§ Required work: Repeat the data that follows exactly, starting at the line with "B2B | B2C |" and ending at the line with "##### Decode an Image", and leave out every picture.

Items listed in a dataset:
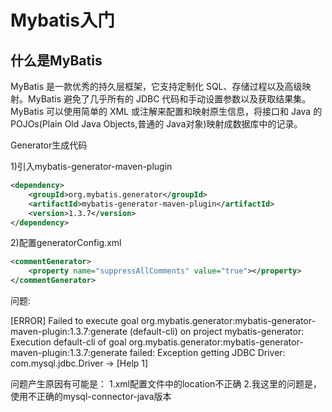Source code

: # Mybatis入门

## 什么是MyBatis

MyBatis 是一款优秀的持久层框架，它支持定制化 SQL、存储过程以及高级映射。MyBatis 避免了几乎所有的 JDBC 代码和手动设置参数以及获取结果集。MyBatis 可以使用简单的 XML 或注解来配置和映射原生信息，将接口和 Java 的 POJOs(Plain Old Java Objects,普通的 Java对象)映射成数据库中的记录。 





Generator生成代码

1)引入mybatis-generator-maven-plugin

```xml
<dependency>
    <groupId>org.mybatis.generator</groupId>
    <artifactId>mybatis-generator-maven-plugin</artifactId>
    <version>1.3.7</version>
</dependency>
```



2)配置generatorConfig.xml

```xml
<commentGenerator>
    <property name="suppressAllComments" value="true"></property>
</commentGenerator>
```



问题:

[ERROR] Failed to execute goal org.mybatis.generator:mybatis-generator-maven-plugin:1.3.7:generate (default-cli) on project mybatis-generator: Execution default-cli of goal org.mybatis.generator:mybatis-generator-maven-plugin:1.3.7:generate failed: Exception getting JDBC Driver: com.mysql.jdbc.Driver -> [Help 1]

问题产生原因有可能是：
1.xml配置文件中的location不正确
2.我这里的问题是，使用不正确的mysql-connector-java版本







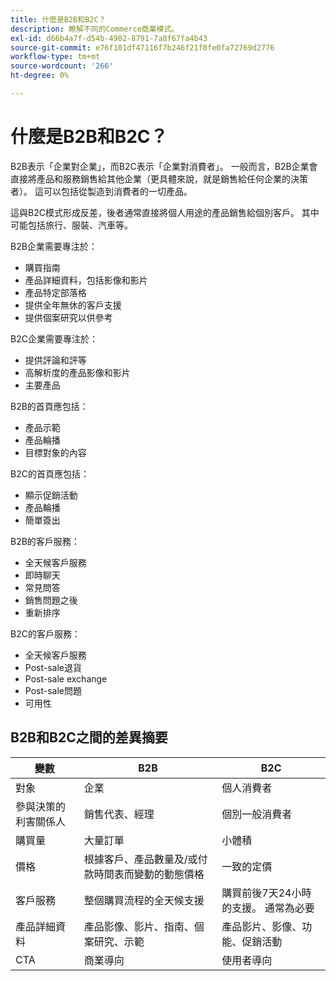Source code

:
 ```yaml
---
title: 什麼是B2B和B2C？
description: 瞭解不同的Commerce商業模式。
exl-id: d66b4a7f-d54b-4902-8791-7a8f67fa4b43
source-git-commit: e76f101df47116f7b246f21f0fe0fa72769d2776
workflow-type: tm+mt
source-wordcount: '266'
ht-degree: 0%

---
```


# 什麼是B2B和B2C？

B2B表示「企業對企業」，而B2C表示「企業對消費者」。 一般而言，B2B企業會直接將產品和服務銷售給其他企業（更具體來說，就是銷售給任何企業的決策者）。 這可以包括從製造到消費者的一切產品。

這與B2C模式形成反差，後者通常直接將個人用途的產品銷售給個別客戶。 其中可能包括旅行、服裝、汽車等。

B2B企業需要專注於：

- 購買指南
- 產品詳細資料，包括影像和影片
- 產品特定部落格
- 提供全年無休的客戶支援
- 提供個案研究以供參考

B2C企業需要專注於：

- 提供評論和評等
- 高解析度的產品影像和影片
- 主要產品

B2B的首頁應包括：

- 產品示範
- 產品輪播
- 目標對象的內容

B2C的首頁應包括：

- 顯示促銷活動
- 產品輪播
- 簡單簽出

B2B的客戶服務：

- 全天候客戶服務
- 即時聊天
- 常見問答
- 銷售問題之後
- 重新排序

B2C的客戶服務：

- 全天候客戶服務
- Post-sale退貨
- Post-sale exchange
- Post-sale問題
- 可用性

## B2B和B2C之間的差異摘要

| 變數 | B2B | B2C |
|----------|-----|-----|
| 對象 | 企業 | 個人消費者 |
| 參與決策的利害關係人 | 銷售代表、經理 | 個別一般消費者 |
| 購買量 | 大量訂單 | 小體積 |
| 價格 | 根據客戶、產品數量及/或付款時間表而變動的動態價格 | 一致的定價 |
| 客戶服務 | 整個購買流程的全天候支援 | 購買前後7天24小時的支援。 通常為必要 |
| 產品詳細資料 | 產品影像、影片、指南、個案研究、示範 | 產品影片、影像、功能、促銷活動 |
| CTA | 商業導向 | 使用者導向 |
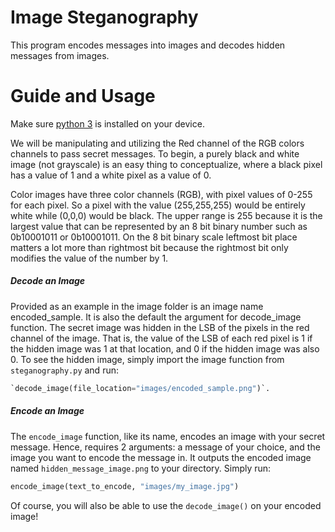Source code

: 
# Image Steganography

This program encodes messages into images and decodes hidden messages from images.

# Guide and Usage

Make sure [python 3](https://www.python.org/downloads/) is installed on your device. 

We will be manipulating and utilizing the Red channel of the RGB colors channels to pass secret messages. 
To begin, a purely black and white image (not grayscale) is an easy thing to conceptualize, where a black pixel has a value of 1 and a white pixel as a value of 0.

Color images have three color channels (RGB), with pixel values of 0-255 for each pixel. So a pixel with the value (255,255,255) would be entirely white while (0,0,0) would be black. The upper range is 255 because it is the largest value that can be represented by an 8 bit binary number such as 0b10001011 or 0b10001011. On the 8 bit binary scale leftmost bit place matters a lot more than rightmost bit because the rightmost bit only modifies the value of the number by 1. 

##### Decode an Image

Provided as an example in the image folder is an image name encoded_sample. It is also the default the argument for decode_image function. The secret image was hidden in the LSB of the pixels in the red channel of the image. That is, the value of the LSB of each red pixel is 1 if the hidden image was 1 at that location, and 0 if the hidden image was also 0. To see the hidden image, simply import the image function from `steganography.py` and run:
```python
`decode_image(file_location="images/encoded_sample.png")`.
```

##### Encode an Image
The `encode_image` function, like its name, encodes an image with your secret message. Hence, requires 2 arguments: a message of your choice, and the image you want to encode the message in. 
It outputs the encoded image named `hidden_message_image.png` to your directory. 
Simply run: 
```python
encode_image(text_to_encode, "images/my_image.jpg")
```
Of course, you will also be able to use the `decode_image()` on your encoded image!






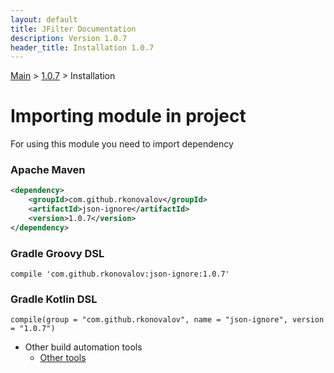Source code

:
 ```yaml
---
layout: default
title: JFilter Documentation
description: Version 1.0.7
header_title: Installation 1.0.7
---
```


[Main](../../index.MD) > [1.0.7](../index.MD) > Installation

# Importing module in project
For using this module you need to import dependency

### Apache Maven
```xml
<dependency>
    <groupId>com.github.rkonovalov</groupId>
    <artifactId>json-ignore</artifactId>
    <version>1.0.7</version>
</dependency>
```

### Gradle Groovy DSL
```text
compile 'com.github.rkonovalov:json-ignore:1.0.7'
```

### Gradle Kotlin DSL
```text
compile(group = "com.github.rkonovalov", name = "json-ignore", version = "1.0.7")
```

* Other build automation tools
  * [Other tools](https://search.maven.org/artifact/com.github.rkonovalov/json-ignore/1.0.7/jar)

§ Your solution:
| 變數 | B2B | B2C |
|----------|-----|-----|
| 對象 | 企業 | 個人消費者 |
| 參與決策的利害關係人 | 銷售代表、經理 | 個別一般消費者 |
| 購買量 | 大量訂單 | 小體積 |
| 價格 | 根據客戶、產品數量及/或付款時間表而變動的動態價格 | 一致的定價 |
| 客戶服務 | 整個購買流程的全天候支援 | 購買前後7天24小時的支援。 通常為必要 |
| 產品詳細資料 | 產品影像、影片、指南、個案研究、示範 | 產品影片、影像、功能、促銷活動 |
| CTA | 商業導向 | 使用者導向 |
Source code

: 
# Image Steganography

This program encodes messages into images and decodes hidden messages from images.

# Guide and Usage

Make sure [python 3](https://www.python.org/downloads/) is installed on your device. 

We will be manipulating and utilizing the Red channel of the RGB colors channels to pass secret messages. 
To begin, a purely black and white image (not grayscale) is an easy thing to conceptualize, where a black pixel has a value of 1 and a white pixel as a value of 0.

Color images have three color channels (RGB), with pixel values of 0-255 for each pixel. So a pixel with the value (255,255,255) would be entirely white while (0,0,0) would be black. The upper range is 255 because it is the largest value that can be represented by an 8 bit binary number such as 0b10001011 or 0b10001011. On the 8 bit binary scale leftmost bit place matters a lot more than rightmost bit because the rightmost bit only modifies the value of the number by 1. 

##### Decode an Image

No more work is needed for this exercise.